## Aim of the exercise
Find the string "push" in the listing below and return each line it appears in.

● ● ● ●

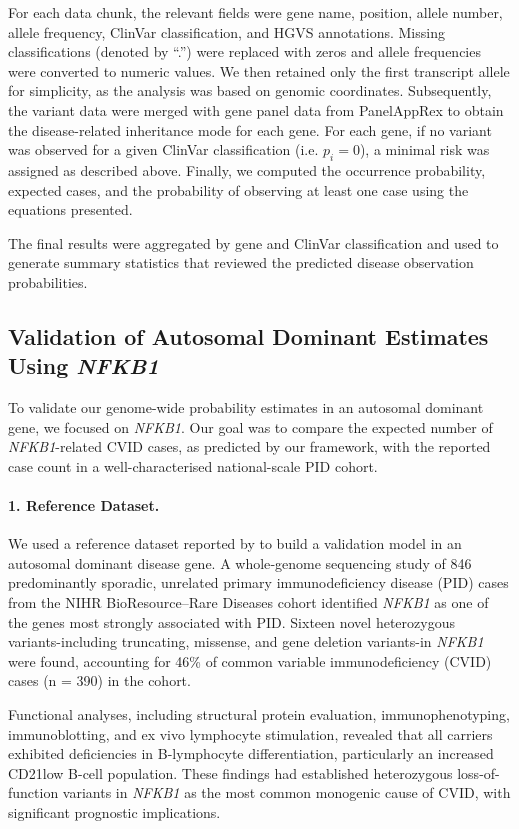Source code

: For each data chunk, the relevant fields were gene name, position, allele number, allele frequency, ClinVar classification, and HGVS annotations. Missing classifications (denoted by ``.'') were replaced with zeros and allele frequencies were converted to numeric values. We then retained only the first transcript allele for simplicity, as the analysis was based on genomic coordinates. Subsequently, the variant data were merged with gene panel data from PanelAppRex to obtain the disease-related inheritance mode for each gene. For each gene, if no variant was observed for a given ClinVar classification (i.e. \(p_i = 0\)), a minimal risk was assigned as described above. Finally, we computed the occurrence probability, expected cases, and the probability of observing at least one case using the equations presented.

The final results were aggregated by gene and ClinVar classification and used to generate summary statistics that reviewed the predicted disease observation probabilities.

\subsection{Validation of Autosomal Dominant Estimates Using \textit{NFKB1}}

To validate our genome-wide probability estimates in an autosomal dominant gene, we focused on \textit{NFKB1}. Our goal was to compare the expected number of \textit{NFKB1}-related CVID cases, as predicted by our framework, with the reported case count in a well-characterised national-scale PID cohort.

\paragraph{1. Reference Dataset.}
We used a reference dataset reported by \citet{tuijnenburgNFKB12018} to build a validation model in an autosomal dominant disease gene. 
A whole‐genome sequencing study of 846 predominantly sporadic, unrelated primary immunodeficiency disease (PID) cases from the NIHR BioResource–Rare Diseases cohort  identified \textit{NFKB1} as one of the genes most strongly associated with PID. Sixteen novel heterozygous variants-including truncating, missense, and gene deletion variants-in \textit{NFKB1} were found, accounting for 46\% of common variable immunodeficiency (CVID) cases (n = 390) in the cohort. 

Functional analyses, including structural protein evaluation, immunophenotyping, immunoblotting, and ex vivo lymphocyte stimulation, revealed that all carriers exhibited deficiencies in B-lymphocyte differentiation, particularly an increased CD21low B-cell population. These findings had established heterozygous loss-of-function variants in \textit{NFKB1} as the most common monogenic cause of CVID, with significant prognostic implications.

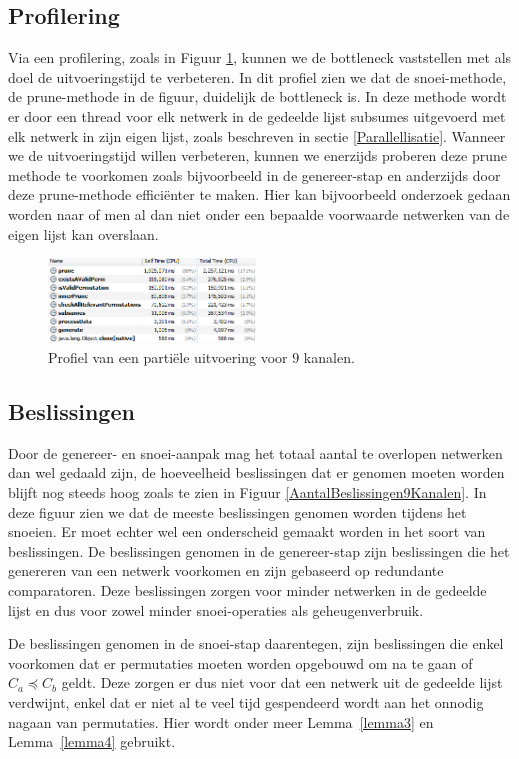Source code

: \documentclass{article}
\begin{document}
\subsection{Profilering}\label{Profilering}
Via een profilering, zoals in Figuur \ref{ProfileTime9}, kunnen we de bottleneck vaststellen met als doel de uitvoeringstijd te verbeteren.
In dit profiel zien we dat de snoei-methode, de prune-methode in de figuur, duidelijk de bottleneck is.
In deze methode wordt er door een thread voor elk netwerk in de gedeelde lijst subsumes uitgevoerd met elk netwerk in zijn eigen lijst, zoals beschreven in sectie \ref{Parallellisatie}.
Wanneer we de uitvoeringstijd willen verbeteren, kunnen we enerzijds proberen deze prune methode te voorkomen zoals bijvoorbeeld in de genereer-stap en anderzijds door deze prune-methode effici\"enter te maken.
Hier kan bijvoorbeeld onderzoek gedaan worden naar of men al dan niet onder een bepaalde voorwaarde netwerken van de eigen lijst kan overslaan.
\begin{figure}[!h]
\centering
\vspace{10pt}
\includegraphics[width=0.49\textwidth]{Profile_Time_9.png}
\caption{Profiel van een parti\"ele uitvoering voor $9$ kanalen.}
\label{ProfileTime9}
\end{figure}

\subsection{Beslissingen}
Door de genereer- en snoei-aanpak mag het totaal aantal te overlopen netwerken dan wel gedaald zijn, de hoeveelheid beslissingen dat er genomen moeten worden blijft nog steeds hoog zoals te zien in Figuur \ref{AantalBeslissingen9Kanalen}.
In deze figuur zien we dat de meeste beslissingen genomen worden tijdens het snoeien.
Er moet echter wel een onderscheid gemaakt worden in het soort van beslissingen.
De beslissingen genomen in de genereer-stap zijn beslissingen die het genereren van een netwerk voorkomen en zijn gebaseerd op redundante comparatoren.
Deze beslissingen zorgen voor minder netwerken in de gedeelde lijst en dus voor zowel minder snoei-operaties als geheugenverbruik.

De beslissingen genomen in de snoei-stap daarentegen, zijn beslissingen die enkel voorkomen dat er permutaties moeten worden opgebouwd om na te gaan of $C_a \preceq C_b$ geldt.
Deze zorgen er dus niet voor dat een netwerk uit de gedeelde lijst verdwijnt, enkel dat er niet al te veel tijd gespendeerd wordt aan het onnodig nagaan van permutaties.
Hier wordt onder meer Lemma~\ref{lemma3} en Lemma~\ref{lemma4} gebruikt.
\end{document}
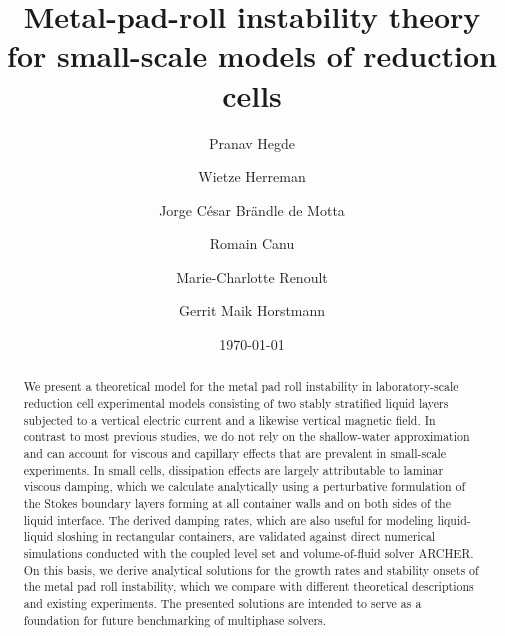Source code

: \documentclass[aps,prfluids,reprint,superscriptaddress]{revtex4-2}
\begin{document}

\title{Metal-pad-roll instability theory for small-scale models of reduction cells}

\author{Pranav Hegde}
\author{Wietze Herreman}
\author{Jorge C\'esar Br\"andle de Motta}
\author{Romain Canu}
\author{Marie-Charlotte Renoult}
\author{Gerrit Maik Horstmann}


\date{\today}

\begin{abstract}
	We present a theoretical model for the metal pad roll instability in laboratory-scale reduction cell experimental models consisting of two stably stratified liquid layers subjected to a vertical electric current and a likewise vertical magnetic field. In contrast to most previous studies, we do not rely on the shallow-water approximation and can account for viscous and capillary effects that are prevalent in small-scale experiments. In small cells, dissipation effects are largely attributable to laminar viscous damping, which we calculate analytically using a perturbative formulation of the Stokes boundary layers forming at all container walls and on both sides of the liquid interface. The derived damping rates, which are also useful for modeling liquid-liquid sloshing in rectangular containers, are validated against direct numerical simulations conducted with the coupled level set and volume-of-fluid solver ARCHER. On this basis, we derive analytical solutions for the growth rates and stability onsets of the metal pad roll instability, which we compare with different theoretical descriptions and existing experiments. The presented solutions are intended to serve as a foundation for future benchmarking of multiphase solvers.
\end{abstract}
\end{document}
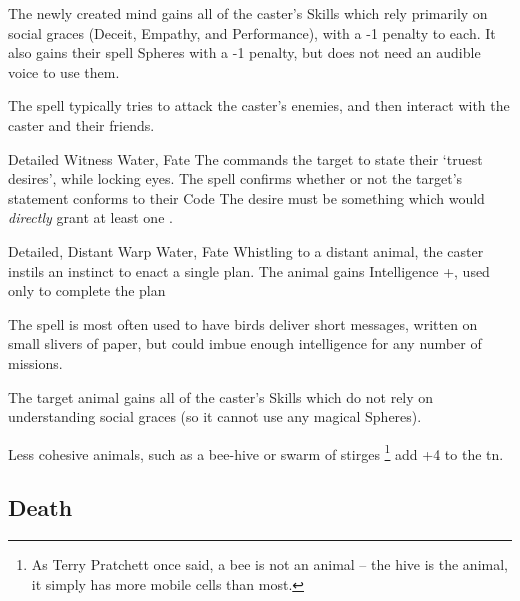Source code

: \begin{multicols}{2}
{  The newly created mind gains all of the caster's Skills which rely primarily on social graces (Deceit, Empathy, and Performance), with a -1 penalty to each.
  It also gains their spell Spheres with a -1 penalty, but does not need an audible voice to use them.

  The spell typically tries to attack the caster's enemies, and then interact with the caster and their friends.

  }

  {Detailed}%
  {Witness}%
  {Water, Fate}%
  {}%
  {The  commands the target to state their `truest desires', while locking eyes.
    The spell confirms whether or not the target's statement conforms to their Code}%
  {The desire must be something which would \textit{directly} grant at least one .%
  }

\label{carrierCrow}
  {Detailed, Distant}%
  {Warp}%
  {Water, Fate}%
  {}%
  {Whistling to a distant animal, the caster instils an instinct to enact a single plan.
  The animal gains Intelligence +, used only to complete the plan}%
  {
  The spell is most often used to have birds deliver short messages, written on small slivers of paper, but could imbue enough intelligence for any number of missions.

  The target animal gains all of the caster's Skills which do not rely on understanding social graces (so it cannot use any magical Spheres).

  Less cohesive animals, such as a bee-hive or swarm of stirges%
  \footnote{As Terry Pratchett once said, a bee is not an animal -- the hive is the animal, it simply has more mobile cells than most.}
  add +4 to the \gls{tn}.
  }




\subsection{Death}
\label{Death1}




\end{multicols}
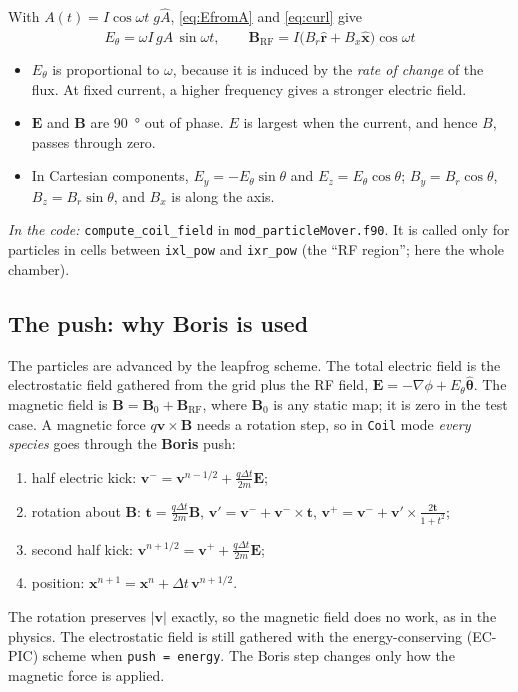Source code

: \documentclass[11pt,a4paper]{article}
\newcommand{\Ahat}{\hat{A}}
\newcommand{\code}[1]{\texttt{#1}}
\newcommand{\incode}[1]{\par\smallskip\noindent\textit{In the code:} #1\par\smallskip}
\begin{document}
With $A(t) = I\cos\omega t\;g\Ahat$, \eqref{eq:EfromA} and \eqref{eq:curl}
give
\begin{equation}
  \boxed{\;
  E_\theta = \omega I\,g\Ahat\,\sin\omega t, \qquad
  \mathbf B_{\mathrm{RF}} = I\big(B_r\hat{\mathbf r} + B_x\hat{\mathbf x}\big)\cos\omega t
  \;}
  \label{eq:fields}
\end{equation}
\begin{itemize}
  \item $E_\theta$ is proportional to $\omega$, because it is induced by the
        \emph{rate of change} of the flux. At fixed current, a higher
        frequency gives a stronger electric field.
  \item $\mathbf E$ and $\mathbf B$ are \SI{90}{\degree} out of phase. $E$
        is largest when the current, and hence $B$, passes through zero.
  \item In Cartesian components,
        $E_y = -E_\theta\sin\theta$ and $E_z = E_\theta\cos\theta$;
        $B_y = B_r\cos\theta$, $B_z = B_r\sin\theta$, and $B_x$ is along the axis.
\end{itemize}

\incode{\code{compute\_coil\_field} in \code{mod\_particleMover.f90}. It is
called only for particles in cells between \code{ixl\_pow} and
\code{ixr\_pow} (the ``RF region''; here the whole chamber).}

\subsection{The push: why Boris is used}

The particles are advanced by the leapfrog scheme. The total electric field
is the electrostatic field gathered from the grid plus the RF field,
$\mathbf E = -\nabla\phi + E_\theta\hat{\boldsymbol\theta}$. The magnetic
field is $\mathbf B = \mathbf B_0 + \mathbf B_{\mathrm{RF}}$, where
$\mathbf B_0$ is any static map; it is zero in the test case. A magnetic
force $q\mathbf v\times\mathbf B$ needs a rotation step, so in \code{Coil}
mode \emph{every species} goes through the \textbf{Boris} push:
\begin{enumerate}
  \item half electric kick:
        $\mathbf v^- = \mathbf v^{n-1/2} + \frac{q\Delta t}{2m}\mathbf E$;
  \item rotation about $\mathbf B$:
        $\mathbf t = \frac{q\Delta t}{2m}\mathbf B$,
        $\mathbf v' = \mathbf v^- + \mathbf v^-\times\mathbf t$,
        $\mathbf v^+ = \mathbf v^- + \mathbf v'\times\frac{2\mathbf t}{1+t^2}$;
  \item second half kick:
        $\mathbf v^{n+1/2} = \mathbf v^+ + \frac{q\Delta t}{2m}\mathbf E$;
  \item position:
        $\mathbf x^{n+1} = \mathbf x^n + \Delta t\,\mathbf v^{n+1/2}$.
\end{enumerate}
The rotation preserves $|\mathbf v|$ exactly, so the magnetic field does no
work, as in the physics. The electrostatic field is still gathered with
the energy-conserving (EC-PIC) scheme when \code{push = energy}. The Boris
step changes only how the magnetic force is applied.
\end{document}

● ● ● ●

## Finished exercise
\subsection{The push: why Boris is used}
mode \emph{every species} goes through the \textbf{Boris} push:
the energy-conserving (EC-PIC) scheme when \code{push = energy}. The Boris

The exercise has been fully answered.